I actually stumbled on this thought of how people are always talking about living in the present moment. And then you look out, look around and things are so – like we’re saying – you know, empty shopping centers and materialistic Hell everywhere. And it’s like, well, if the present circumstances threaten the future – which our present circumstances certainly do, environmentally – then doesn’t that just essentially annihilate the present moment? It’s a horrible thought. But it’s also kind of a reality. So, you kind of get caught in the cycle of like “oh, let’s live in the present moment,” but this is not good. So, it sucks man, ’cause I’ve got kids and shit so I try not to dwell on that or think that way. But that’s what art and music is for, to kind of expel some of that. So, that’s kind of why the record turned out the way it did.
The last track is “Just Pretend Everything Is Fine” and because it’s positioned at the end, it’s almost like an anti-call-to-action. Why end on that note?
Oh man, it’s just like that final… Well, I like that the song doesn’t sound necessarily bleak, though lyrically it kind of is. And, it’s what we do a lot of the time—just pretend everything’s fine. So, I wanted to put it at the end as one final shrug, to be like, “Oh well, I said all this, but it’s probably not going to mean a damn thing.” It’s just going to be: Scroll on, 18-Wheeler.

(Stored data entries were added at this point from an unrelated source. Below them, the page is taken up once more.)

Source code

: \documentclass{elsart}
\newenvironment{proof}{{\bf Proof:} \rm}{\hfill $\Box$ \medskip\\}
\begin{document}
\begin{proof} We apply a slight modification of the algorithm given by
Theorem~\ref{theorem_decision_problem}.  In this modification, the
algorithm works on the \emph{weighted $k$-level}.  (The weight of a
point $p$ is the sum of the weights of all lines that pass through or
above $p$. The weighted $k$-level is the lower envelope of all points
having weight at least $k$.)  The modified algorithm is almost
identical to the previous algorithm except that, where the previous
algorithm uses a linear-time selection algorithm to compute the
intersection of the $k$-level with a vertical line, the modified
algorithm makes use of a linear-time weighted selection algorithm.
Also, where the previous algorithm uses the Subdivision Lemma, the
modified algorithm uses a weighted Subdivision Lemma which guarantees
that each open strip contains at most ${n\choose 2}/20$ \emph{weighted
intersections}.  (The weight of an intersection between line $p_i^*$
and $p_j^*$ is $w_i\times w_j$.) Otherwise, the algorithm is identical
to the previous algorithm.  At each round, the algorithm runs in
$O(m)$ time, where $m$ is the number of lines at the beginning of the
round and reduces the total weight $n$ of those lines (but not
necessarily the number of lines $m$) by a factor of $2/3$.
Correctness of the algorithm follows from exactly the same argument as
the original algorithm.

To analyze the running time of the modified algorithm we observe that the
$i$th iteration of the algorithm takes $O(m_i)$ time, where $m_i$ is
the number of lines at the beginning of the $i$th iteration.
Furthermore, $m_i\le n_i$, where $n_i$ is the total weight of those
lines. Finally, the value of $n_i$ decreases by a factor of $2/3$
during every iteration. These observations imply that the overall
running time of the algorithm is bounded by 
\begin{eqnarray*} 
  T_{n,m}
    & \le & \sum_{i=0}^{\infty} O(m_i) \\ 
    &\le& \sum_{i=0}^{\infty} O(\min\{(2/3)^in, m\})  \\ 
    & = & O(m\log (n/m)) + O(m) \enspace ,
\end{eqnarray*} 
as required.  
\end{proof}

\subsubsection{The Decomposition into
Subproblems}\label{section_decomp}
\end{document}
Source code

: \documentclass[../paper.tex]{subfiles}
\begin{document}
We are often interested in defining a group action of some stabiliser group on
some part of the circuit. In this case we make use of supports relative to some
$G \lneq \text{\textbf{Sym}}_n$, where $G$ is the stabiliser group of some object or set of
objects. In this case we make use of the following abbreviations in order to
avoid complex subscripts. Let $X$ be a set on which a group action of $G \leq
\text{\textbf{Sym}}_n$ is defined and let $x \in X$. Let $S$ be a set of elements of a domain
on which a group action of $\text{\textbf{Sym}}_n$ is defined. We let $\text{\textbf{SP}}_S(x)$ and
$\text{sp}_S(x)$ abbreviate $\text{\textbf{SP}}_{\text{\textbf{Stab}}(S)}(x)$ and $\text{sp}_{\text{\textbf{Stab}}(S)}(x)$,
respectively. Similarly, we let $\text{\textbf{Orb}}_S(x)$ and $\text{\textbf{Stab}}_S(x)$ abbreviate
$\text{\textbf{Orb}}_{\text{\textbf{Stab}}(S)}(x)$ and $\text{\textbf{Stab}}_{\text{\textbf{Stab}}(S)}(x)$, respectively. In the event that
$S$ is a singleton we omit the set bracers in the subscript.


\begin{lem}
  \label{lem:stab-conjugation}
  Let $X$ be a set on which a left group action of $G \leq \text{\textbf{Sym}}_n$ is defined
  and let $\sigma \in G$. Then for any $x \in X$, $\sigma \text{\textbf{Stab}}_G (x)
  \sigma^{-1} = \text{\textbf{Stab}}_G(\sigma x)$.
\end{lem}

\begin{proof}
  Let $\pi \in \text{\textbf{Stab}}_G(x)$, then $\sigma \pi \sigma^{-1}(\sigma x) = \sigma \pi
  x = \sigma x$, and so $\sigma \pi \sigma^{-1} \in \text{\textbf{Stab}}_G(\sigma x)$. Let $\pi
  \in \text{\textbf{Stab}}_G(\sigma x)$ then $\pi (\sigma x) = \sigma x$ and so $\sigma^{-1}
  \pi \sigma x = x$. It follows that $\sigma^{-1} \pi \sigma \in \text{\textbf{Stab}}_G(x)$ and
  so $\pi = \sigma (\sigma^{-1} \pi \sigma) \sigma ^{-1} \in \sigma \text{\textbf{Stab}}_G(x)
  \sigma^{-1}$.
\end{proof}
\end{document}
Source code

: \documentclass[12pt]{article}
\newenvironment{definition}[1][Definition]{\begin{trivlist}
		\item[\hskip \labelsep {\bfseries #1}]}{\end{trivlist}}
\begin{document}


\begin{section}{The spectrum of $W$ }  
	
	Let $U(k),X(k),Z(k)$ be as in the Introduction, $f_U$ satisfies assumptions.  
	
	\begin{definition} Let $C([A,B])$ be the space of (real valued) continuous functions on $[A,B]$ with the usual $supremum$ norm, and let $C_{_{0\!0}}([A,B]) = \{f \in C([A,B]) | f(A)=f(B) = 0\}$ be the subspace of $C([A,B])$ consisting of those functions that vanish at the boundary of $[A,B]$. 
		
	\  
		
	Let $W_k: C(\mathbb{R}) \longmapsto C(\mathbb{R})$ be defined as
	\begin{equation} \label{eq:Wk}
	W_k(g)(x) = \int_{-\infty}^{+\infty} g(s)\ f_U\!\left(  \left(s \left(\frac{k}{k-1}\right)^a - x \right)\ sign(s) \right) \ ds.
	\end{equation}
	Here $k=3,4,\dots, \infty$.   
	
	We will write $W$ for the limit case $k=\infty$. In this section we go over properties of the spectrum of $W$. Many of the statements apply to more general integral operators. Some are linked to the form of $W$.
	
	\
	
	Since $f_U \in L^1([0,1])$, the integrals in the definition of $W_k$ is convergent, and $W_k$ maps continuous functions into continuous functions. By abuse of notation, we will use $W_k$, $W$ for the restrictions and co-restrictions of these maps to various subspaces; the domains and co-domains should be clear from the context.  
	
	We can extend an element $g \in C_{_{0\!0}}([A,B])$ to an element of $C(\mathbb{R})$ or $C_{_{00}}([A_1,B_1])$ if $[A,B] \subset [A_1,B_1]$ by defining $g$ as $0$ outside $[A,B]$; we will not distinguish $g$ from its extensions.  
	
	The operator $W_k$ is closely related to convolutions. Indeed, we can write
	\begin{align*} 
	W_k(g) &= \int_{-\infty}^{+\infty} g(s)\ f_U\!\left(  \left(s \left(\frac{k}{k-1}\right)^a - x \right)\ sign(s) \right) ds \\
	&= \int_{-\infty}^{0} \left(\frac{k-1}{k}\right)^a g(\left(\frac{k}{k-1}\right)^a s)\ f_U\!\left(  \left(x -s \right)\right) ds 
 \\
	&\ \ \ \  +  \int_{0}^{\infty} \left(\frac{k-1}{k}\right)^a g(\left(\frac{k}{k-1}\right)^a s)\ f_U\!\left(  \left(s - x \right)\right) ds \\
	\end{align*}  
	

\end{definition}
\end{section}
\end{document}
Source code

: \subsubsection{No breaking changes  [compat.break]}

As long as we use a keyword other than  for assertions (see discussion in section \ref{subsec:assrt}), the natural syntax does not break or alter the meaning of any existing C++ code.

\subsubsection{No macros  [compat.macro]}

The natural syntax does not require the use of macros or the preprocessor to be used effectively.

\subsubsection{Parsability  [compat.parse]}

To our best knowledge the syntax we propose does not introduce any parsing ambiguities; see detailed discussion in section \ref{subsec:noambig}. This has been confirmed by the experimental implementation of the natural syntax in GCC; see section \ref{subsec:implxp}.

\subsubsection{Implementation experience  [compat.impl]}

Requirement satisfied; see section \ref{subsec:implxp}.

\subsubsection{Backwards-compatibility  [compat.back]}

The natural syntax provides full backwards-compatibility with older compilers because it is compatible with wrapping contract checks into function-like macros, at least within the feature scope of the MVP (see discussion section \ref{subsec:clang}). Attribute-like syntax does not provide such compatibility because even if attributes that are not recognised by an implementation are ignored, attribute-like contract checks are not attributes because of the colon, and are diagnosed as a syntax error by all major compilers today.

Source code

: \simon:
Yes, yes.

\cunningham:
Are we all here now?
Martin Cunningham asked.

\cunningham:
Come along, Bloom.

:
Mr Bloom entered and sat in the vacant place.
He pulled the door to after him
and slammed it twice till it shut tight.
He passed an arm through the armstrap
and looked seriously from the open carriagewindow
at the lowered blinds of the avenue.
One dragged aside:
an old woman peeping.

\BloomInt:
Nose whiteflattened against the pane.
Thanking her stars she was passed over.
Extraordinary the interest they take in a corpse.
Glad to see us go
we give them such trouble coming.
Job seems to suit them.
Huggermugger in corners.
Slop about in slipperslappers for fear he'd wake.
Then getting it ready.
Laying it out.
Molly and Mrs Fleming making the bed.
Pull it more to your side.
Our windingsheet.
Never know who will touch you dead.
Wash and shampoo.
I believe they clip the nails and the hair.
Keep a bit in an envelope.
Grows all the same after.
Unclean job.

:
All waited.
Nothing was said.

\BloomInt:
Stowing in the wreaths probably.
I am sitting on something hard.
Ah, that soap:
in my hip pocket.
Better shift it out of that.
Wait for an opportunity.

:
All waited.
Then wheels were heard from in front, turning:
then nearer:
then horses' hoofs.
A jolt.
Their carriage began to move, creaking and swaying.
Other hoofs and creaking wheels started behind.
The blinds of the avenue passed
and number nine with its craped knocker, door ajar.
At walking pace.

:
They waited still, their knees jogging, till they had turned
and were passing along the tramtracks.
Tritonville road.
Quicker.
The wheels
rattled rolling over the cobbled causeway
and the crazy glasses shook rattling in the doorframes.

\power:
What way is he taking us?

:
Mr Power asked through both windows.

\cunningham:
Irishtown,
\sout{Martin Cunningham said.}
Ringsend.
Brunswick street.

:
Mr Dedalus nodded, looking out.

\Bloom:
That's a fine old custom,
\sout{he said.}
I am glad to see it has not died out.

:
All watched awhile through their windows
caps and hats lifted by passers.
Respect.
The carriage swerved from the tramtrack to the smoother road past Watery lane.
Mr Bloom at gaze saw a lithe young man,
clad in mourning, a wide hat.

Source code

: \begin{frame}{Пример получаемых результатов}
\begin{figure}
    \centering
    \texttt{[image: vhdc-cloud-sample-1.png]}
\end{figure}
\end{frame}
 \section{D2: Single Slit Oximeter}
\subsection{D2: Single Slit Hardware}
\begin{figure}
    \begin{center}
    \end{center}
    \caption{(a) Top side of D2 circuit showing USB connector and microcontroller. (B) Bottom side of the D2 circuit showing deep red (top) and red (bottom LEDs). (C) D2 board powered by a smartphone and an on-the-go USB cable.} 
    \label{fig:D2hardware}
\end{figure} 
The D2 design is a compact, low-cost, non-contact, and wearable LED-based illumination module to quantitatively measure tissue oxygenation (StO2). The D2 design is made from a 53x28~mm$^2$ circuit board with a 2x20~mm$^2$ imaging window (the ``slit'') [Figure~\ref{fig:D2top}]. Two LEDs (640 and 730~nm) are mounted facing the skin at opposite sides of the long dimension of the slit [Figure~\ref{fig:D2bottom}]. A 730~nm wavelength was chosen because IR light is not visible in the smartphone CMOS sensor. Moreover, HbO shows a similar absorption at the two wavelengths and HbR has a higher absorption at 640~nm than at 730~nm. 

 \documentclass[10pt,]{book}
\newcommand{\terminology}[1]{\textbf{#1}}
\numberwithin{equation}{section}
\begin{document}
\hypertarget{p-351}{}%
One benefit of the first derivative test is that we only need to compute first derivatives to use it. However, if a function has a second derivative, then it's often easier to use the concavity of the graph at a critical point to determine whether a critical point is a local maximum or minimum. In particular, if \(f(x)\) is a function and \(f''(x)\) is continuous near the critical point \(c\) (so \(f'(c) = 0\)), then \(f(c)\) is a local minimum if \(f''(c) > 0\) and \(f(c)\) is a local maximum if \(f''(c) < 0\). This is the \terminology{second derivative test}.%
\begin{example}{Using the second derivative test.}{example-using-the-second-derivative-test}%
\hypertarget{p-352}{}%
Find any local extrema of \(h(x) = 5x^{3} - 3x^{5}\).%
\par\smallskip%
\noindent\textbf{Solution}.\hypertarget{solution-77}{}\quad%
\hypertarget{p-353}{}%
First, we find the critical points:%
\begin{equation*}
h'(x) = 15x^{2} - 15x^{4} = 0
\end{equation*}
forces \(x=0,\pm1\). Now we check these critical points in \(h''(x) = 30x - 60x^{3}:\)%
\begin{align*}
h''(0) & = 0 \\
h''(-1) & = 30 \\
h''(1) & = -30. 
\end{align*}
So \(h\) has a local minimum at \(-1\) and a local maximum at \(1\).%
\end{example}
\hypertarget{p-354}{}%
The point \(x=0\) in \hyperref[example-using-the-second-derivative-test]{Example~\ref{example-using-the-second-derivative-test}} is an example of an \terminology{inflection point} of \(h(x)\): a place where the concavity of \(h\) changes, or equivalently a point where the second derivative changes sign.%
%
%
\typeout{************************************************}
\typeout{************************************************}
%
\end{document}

Do you think that’s a product of the time we live in? That’s our last resort?
[Laughs.] I hope not. But we’re going to have to do a lot more coming together. I don’t truly feel like we’re on the cusp of complete disaster tomorrow. But we could be. But it could be a good disaster. Maybe it’ll just be like some economic collapse that hopefully only hurts billionaires and millionaires. You know, maybe it’ll be something like that—upper-level economic collapse, that would be fine. But I think the calamities are coming. Hopefully, they just affect those that have the means to navigate around them or we just learn to live in a simpler way.
Yeah, because, if you think about it, I mean all these issues that are coming is only because of the gigantic chasm of divide in our country. That’s just the reality. We’re all in the same storm, but we’re in different boats. If we’re all in the same storm, but in the same boat, then we can all figure it out a little easier.